Infórmate sobre cuáles son los límites legales para pagar en efectivo.

Dado el gran número de casos de corrupción y fraude fiscal descubiertos en nuestro país, en el año 2012, se publicó la Ley 7/2012, que, en su artículo 7, recogía una serie de restricciones con respecto a los pagos en efectivo llevados a cabo por empresarios.

¿Qué cantidad máxima se puede pagar en efectivo?

Se considera un pago en efectivo cualquiera de los siguientes casos:

  • El papel moneda y la moneda metálica, nacionales o extranjeros.

  • Los cheques bancarios al portador denominados en cualquier moneda.

  • Cualquier otro medio físico, incluidos los electrónicos, concebido para ser utilizado como medio de pago al portador.

La ley establece que sólo se podrá pagar en efectivo un máximo de 2500 euros o su equivalente en cualquier moneda extranjera.

Sin embargo, cuando el pagador no es un profesional o empresario y puede demostrar que su domicilio fiscal no se encuentra en España, la cantidad podrá ascender hasta los 15.000 euros o su contravalor en otra moneda.

Sanciones aplicables.

Cualquier persona que incumpla esta ley podrá estar sujeto a sanciones. La Agencia Tributaria ha lanzado un formulario online donde los ciudadanos pueden denunciar este tipo de situaciones fraudulentas.

La base de la sanción será la multa de un 25% de la cantidad pagada en efectivo. La sanción se aplica a las dos partes intervinientes en la operación.

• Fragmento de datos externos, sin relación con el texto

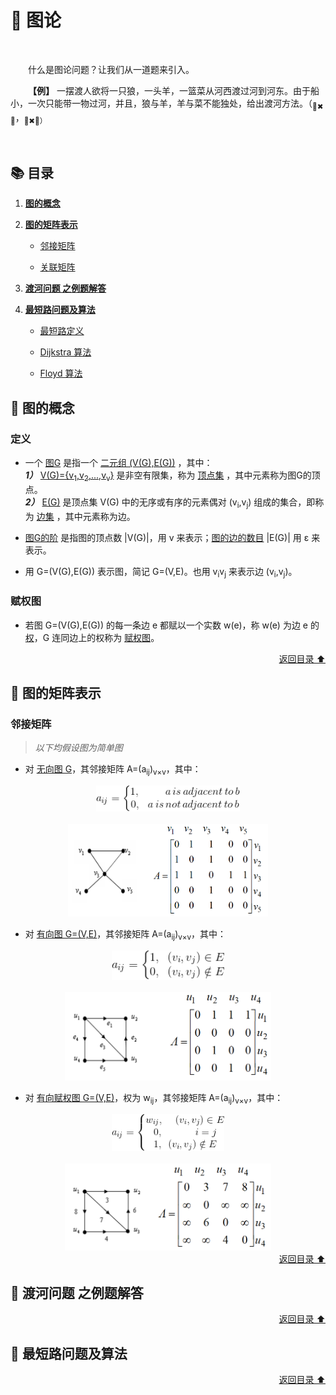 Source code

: # 🎨 图论

<br>

&emsp;&emsp;什么是图论问题？让我们从一道题来引入。

&emsp;&emsp;**【例】** 一摆渡人欲将一只狼，一头羊，一篮菜从河西渡过河到河东。由于船小，一次只能带一物过河，并且，狼与羊，羊与菜不能独处，给出渡河方法。（<sub>🐺✖🐏</sub>，<sub>🐏✖🥦</dub>）

<br>

## 📚 目录

1. **[图的概念](#-基本的数学模型建立)**

1. **[图的矩阵表示](#线性规划)**

    + [邻接矩阵]()

    + [关联矩阵]()

1. **[渡河问题 之例题解答](#整数规划)**

1. **[最短路问题及算法](#非线性规划)**

    + [最短路定义]()

    + [Dijkstra 算法]()

    + [Floyd 算法]()

## 💬 图的概念

### 定义

+ 一个 [图G](#welcome) 是指一个 [二元组 (V(G),E(G))](#welcome) ，其中：<br>
***1）*** [V(G)={v<sub>1</sub>,v<sub>2</sub>,...,v<sub>v</sub>}](#welcome) 是非空有限集，称为 [顶点集](#welcome) ，其中元素称为图G的顶点。<br>
***2）*** [E(G)](#welcome) 是顶点集 V(G) 中的无序或有序的元素偶对 (v<sub>i</sub>,v<sub>j</sub>) 组成的集合，即称为 [边集](#welcome) ，其中元素称为边。

+ [图G的阶](#welcome) 是指图的顶点数 |V(G)|，用 v 来表示；[图的边的数目](#welcome) |E(G)| 用 ε 来表示。

+ 用 G=(V(G),E(G)) 表示图，简记 G=(V,E)。也用 v<sub>i</sub>v<sub>j</sub> 来表示边 (v<sub>i</sub>,v<sub>j</sub>)。

### 赋权图

+ 若图 G=(V(G),E(G)) 的每一条边 e 都赋以一个实数 w(e)，称 w(e) 为边 e 的 [权](#welcome)，G 连同边上的权称为 [赋权图](#welcome)。

<div align="right">
    <a href="#-目录">返回目录 ⬆</a>
</div>

## 💬 图的矩阵表示

### 邻接矩阵

> *以下均假设图为简单图*

+ 对 [无向图 G](#welcome)，其邻接矩阵 A=(a<sub>ij</sub>)<sub>v×v</sub>，其中：

<div align="center">
    <img src="pics/f1.gif" width=230><br><br>
    <img src="pics/Adjacency-Matrix1.png" width=320>
</div>

+ 对 [有向图 G=(V,E)](#welcome)，其邻接矩阵 A=(a<sub>ij</sub>)<sub>v×v</sub>，其中：

<div align="center">
    <img src="pics/f2.gif" width=180><br><br>
    <img src="pics/Adjacency-Matrix2.png" width=330>
</div>

+ 对 [有向赋权图 G=(V,E)](#welcome)，权为 w<sub>ij</sub>，其邻接矩阵 A=(a<sub>ij</sub>)<sub>v×v</sub>，其中：

<div align="center">
    <img src="pics/f3.gif" width=180><br><br>
    <img src="pics/Adjacency-Matrix3.png" width=330>
</div>

<div align="right">
    <a href="#-目录">返回目录 ⬆</a>
</div>

## 💬 渡河问题 之例题解答



<div align="right">
    <a href="#-目录">返回目录 ⬆</a>
</div>

## 💬 最短路问题及算法



<div align="right">
    <a href="#-目录">返回目录 ⬆</a>
</div>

Sin embargo, si una de las partes presenta denuncia, quedará exento de la sanción. Tienes hasta tres meses después de la fecha de la operación para denunciar y quedar exento de responsabilidades.

Por otra parte, cuando dos personas envueltas en este tipo de actividades denuncian al mismo tiempo, ninguna de ellas podrá eludir las consecuencias fiscales.

En otro caso, se considerará a la primera persona en denunciar como la única que podrá evitar la multa.

Acreditar los pagos en efectivo.

Si posees una empresa en la que se realicen este tipo de pagos con asiduidad, ten en cuenta que es muy importante poder aportar documentos acreditativos en caso de inspección. Estos documentos pueden ser un recibo o un justificante de pago aceptado por Hacienda, por ejemplo.

Además, es importante guardarlos a buen recaudo hasta pasados cinco años; momento en el cuál se considera cualquier operación de este tipo como prescrita.